Plaza había conseguido el bronce en la prueba contrarreloj el pasado viernes

EFE |El Soplao (Cantabria)
Rubén Plaza, en lo más alto del podio./EFE/
Rubén Plaza, en lo más alto del podio./EFE

Este campeonato de España se presentaba como una cita propicia para la autoafirmación de Valverde, que dentro de una semana se tendrá que conformar con ver el Tour por televisión, ya que el Comité Olímpico Nacional Italiano le prohíbe competir en las dos etapas de la prueba francesa que discurren al sur de los Alpes.

Sin embargo, las rampas de El Soplao cambiaron el guión y depararon un final para la reivindicación de "los desterrados", por utilizar el adjetivo empleado por Tino Zaballa nada más cruzar la meta para describirse a sí mismo y al nuevo campeón: Rubén Plaza.

Los dos tuvieron que mudarse a equipos portugueses tras la sacudida que supuso para el ciclismo español la "Operación Puerto", los dos residen en Cantabria y los dos confiaban en el conocimiento que tienen de cada curva, de cada repecho, de la subida a El Soplao, inédita en estos campeonatos, para dar la sorpresa y reivindicarse.

Su golpe de efecto rompió los planes del Caisse d'Epargne, que acudió a Cantabria con 16 ciclistas y un solo objetivo: controlar la carrera para que Alejandro Valverde impusiera su ley en El Soplao.

Estrategia de equipo

El equipo dirigido por Eusebio Unzúe dominó en todo momento la carrera, con representantes en todas las escapadas importantes del día, como la fuga de 22 corredores que se produjo nada más tomar la salida en Comillas y en la que logró meter a cuatro efectivos, entre ellos a José Iván Gutiérrez y a Óscar Pereiro.

El grupo de escapados consiguió rápidamente abrir hueco respecto al pelotón, hasta disponer de una ventaja máxima de 2 minutos y 52 segundos en el kilómetro 29 de carrera, antes de encarar el primero de los tres pasos del día por el Alto de la Hayuela.

Caisse d'Epargne tiraba delante y también mandaba detrás, dispuesto a controlar el campeonato y a mantener intactas todas sus opciones: las del gran favorito de la jornada, Alejandro Valverde, y también las de su avanzadilla en el grupo de fugados.

Al poco de completar la tercera vuelta al circuito y poner rumbo hacia El Soplao, los hombres de Caisse d'Epargne en la fuga apretaron el acelerador y lograron fracturar el grupo para formar una nueva avanzadilla en la que entraron cuatro corredores: José Iván Gutiérrez, David López, Óscar Pujol y Javier Megías.

Euskatel, entre los más combativos

Faltaban unos 50 kilómetros para el final y el Euskatel tomaba atrás el relevo al Caisse d'Epargne para intentar conectar con el grupo inicial de fugados, que ya se encontraba a 50 segundos.
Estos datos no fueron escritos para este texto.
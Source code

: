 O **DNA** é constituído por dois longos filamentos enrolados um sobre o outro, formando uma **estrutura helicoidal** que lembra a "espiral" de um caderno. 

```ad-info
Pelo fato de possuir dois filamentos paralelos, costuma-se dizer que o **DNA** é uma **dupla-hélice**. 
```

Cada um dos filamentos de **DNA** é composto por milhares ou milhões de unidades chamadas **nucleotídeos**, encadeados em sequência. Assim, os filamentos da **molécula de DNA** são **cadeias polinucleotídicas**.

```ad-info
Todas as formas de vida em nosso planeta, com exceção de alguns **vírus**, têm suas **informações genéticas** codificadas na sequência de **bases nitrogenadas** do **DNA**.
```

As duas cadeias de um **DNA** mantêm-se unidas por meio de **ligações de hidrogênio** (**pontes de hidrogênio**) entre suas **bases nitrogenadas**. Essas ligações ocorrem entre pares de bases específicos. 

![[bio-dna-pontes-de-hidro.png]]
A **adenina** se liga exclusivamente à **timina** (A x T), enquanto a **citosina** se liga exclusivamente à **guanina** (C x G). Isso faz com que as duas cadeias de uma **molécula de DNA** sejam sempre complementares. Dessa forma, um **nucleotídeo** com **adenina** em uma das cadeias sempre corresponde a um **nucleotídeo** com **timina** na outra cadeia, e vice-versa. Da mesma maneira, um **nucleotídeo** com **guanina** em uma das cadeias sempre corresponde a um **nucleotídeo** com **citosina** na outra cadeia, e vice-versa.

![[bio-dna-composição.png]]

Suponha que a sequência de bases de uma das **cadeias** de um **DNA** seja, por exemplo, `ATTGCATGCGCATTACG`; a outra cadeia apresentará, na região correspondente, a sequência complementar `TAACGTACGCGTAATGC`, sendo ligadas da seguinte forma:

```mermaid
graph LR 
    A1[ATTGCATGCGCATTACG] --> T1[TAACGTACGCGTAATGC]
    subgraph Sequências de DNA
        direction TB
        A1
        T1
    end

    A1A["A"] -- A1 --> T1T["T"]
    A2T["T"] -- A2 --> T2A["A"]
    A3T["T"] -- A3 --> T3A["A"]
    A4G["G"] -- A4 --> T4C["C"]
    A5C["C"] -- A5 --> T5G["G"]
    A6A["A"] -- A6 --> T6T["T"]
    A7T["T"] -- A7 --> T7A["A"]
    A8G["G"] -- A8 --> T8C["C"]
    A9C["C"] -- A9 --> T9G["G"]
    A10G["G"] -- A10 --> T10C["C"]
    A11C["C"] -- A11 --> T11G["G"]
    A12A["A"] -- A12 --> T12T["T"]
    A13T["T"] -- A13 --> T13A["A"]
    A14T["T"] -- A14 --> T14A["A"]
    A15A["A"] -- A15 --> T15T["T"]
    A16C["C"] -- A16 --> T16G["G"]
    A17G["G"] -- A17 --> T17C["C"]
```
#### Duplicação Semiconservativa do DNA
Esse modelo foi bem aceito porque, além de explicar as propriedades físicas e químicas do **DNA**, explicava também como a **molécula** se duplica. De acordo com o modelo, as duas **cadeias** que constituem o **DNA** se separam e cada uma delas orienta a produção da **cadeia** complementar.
El conjunto vasco, con la colaboración del Orbea, limó kilómetro a kilómetro la ventaja de los escapados hasta absorber los restos de la escapada inicial, momento en el que se dispuso a cazar a los cuatro de cabeza, de los que intentó marcharse José Iván Gutiérrez.

El corredor cántabro, que corría espoleado por la caída que le apartó del podio el viernes pasado, en la contrarreloj, apenas pudo mantener unos kilómetros su aventura. A 25 kilómetros para la meta, era neutralizado y el pelotón se reagrupó definitivamente antes de afrontar la subida decisiva a la cueva de El Soplao.
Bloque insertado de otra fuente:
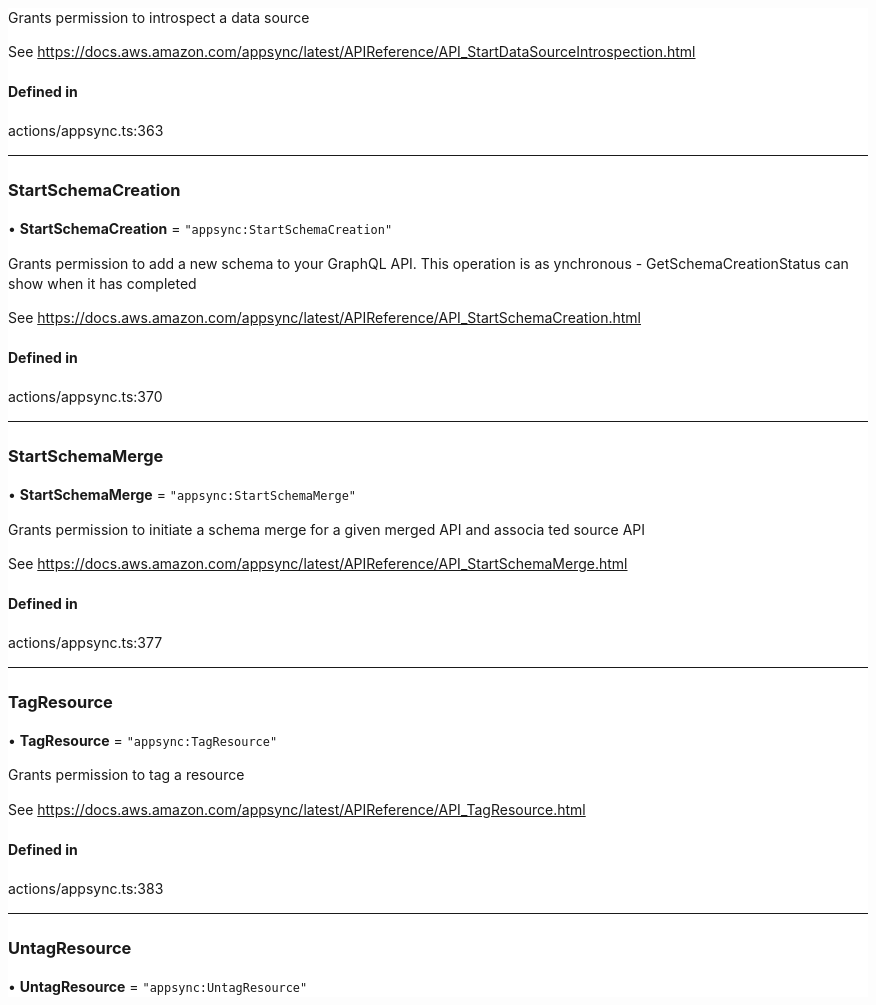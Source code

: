 Grants permission to introspect a data source

See https://docs.aws.amazon.com/appsync/latest/APIReference/API_StartDataSourceIntrospection.html

#### Defined in

actions/appsync.ts:363

___

### StartSchemaCreation

• **StartSchemaCreation** = ``"appsync:StartSchemaCreation"``

Grants permission to add a new schema to your GraphQL API. This operation is as
ynchronous - GetSchemaCreationStatus can show when it has completed

See https://docs.aws.amazon.com/appsync/latest/APIReference/API_StartSchemaCreation.html

#### Defined in

actions/appsync.ts:370

___

### StartSchemaMerge

• **StartSchemaMerge** = ``"appsync:StartSchemaMerge"``

Grants permission to initiate a schema merge for a given merged API and associa
ted source API

See https://docs.aws.amazon.com/appsync/latest/APIReference/API_StartSchemaMerge.html

#### Defined in

actions/appsync.ts:377

___

### TagResource

• **TagResource** = ``"appsync:TagResource"``

Grants permission to tag a resource

See https://docs.aws.amazon.com/appsync/latest/APIReference/API_TagResource.html

#### Defined in

actions/appsync.ts:383

___

### UntagResource

• **UntagResource** = ``"appsync:UntagResource"``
Igor Antón y Carlos Barredo rompieron el fuego en las primeras rampas, del 12 por ciento de desnivel, seguidos muy de cerca por el grupo de favoritos. En ese momento, los equipos desaparecieron y las prueba se convirtió en una sucesión de ataques y contraataques de Zaballa, Valverde, Astarloza y Rubén Plaza.
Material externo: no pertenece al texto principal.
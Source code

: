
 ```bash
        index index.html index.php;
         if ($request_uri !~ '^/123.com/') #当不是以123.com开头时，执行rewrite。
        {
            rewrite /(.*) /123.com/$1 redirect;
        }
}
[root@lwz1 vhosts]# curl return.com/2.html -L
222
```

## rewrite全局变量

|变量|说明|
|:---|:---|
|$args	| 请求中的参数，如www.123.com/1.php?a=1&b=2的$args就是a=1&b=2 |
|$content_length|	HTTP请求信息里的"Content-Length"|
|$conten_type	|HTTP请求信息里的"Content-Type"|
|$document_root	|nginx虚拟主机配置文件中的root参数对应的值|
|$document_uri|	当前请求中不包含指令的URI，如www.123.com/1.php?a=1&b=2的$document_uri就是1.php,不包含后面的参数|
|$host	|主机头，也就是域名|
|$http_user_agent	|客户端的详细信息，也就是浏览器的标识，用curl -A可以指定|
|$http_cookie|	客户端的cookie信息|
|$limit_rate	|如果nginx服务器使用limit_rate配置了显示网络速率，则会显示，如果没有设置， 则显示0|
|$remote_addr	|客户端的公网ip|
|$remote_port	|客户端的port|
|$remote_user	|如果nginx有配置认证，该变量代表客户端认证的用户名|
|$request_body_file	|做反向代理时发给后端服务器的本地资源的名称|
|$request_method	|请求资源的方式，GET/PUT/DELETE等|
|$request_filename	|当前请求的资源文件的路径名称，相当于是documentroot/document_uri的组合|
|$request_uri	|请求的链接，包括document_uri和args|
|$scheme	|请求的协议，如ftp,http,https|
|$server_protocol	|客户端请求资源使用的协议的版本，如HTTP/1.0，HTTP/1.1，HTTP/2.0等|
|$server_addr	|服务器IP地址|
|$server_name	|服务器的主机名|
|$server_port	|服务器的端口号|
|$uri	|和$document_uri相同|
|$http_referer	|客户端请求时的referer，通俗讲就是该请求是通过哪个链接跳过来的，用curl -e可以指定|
A un kilómetro del final Mikel Astarloza quemó su último cartucho y por unos segundos tuvo el oro a su alcance, pero Plaza y Zaballa conocían que los metros finales les reservaban una última oportunidad y no la desaprovecharon. De los dos, fue más rápido el corredor de Liberty Seguros, que lucirá por segunda vez el jersey de campeón de España, tras su victoria de 2003.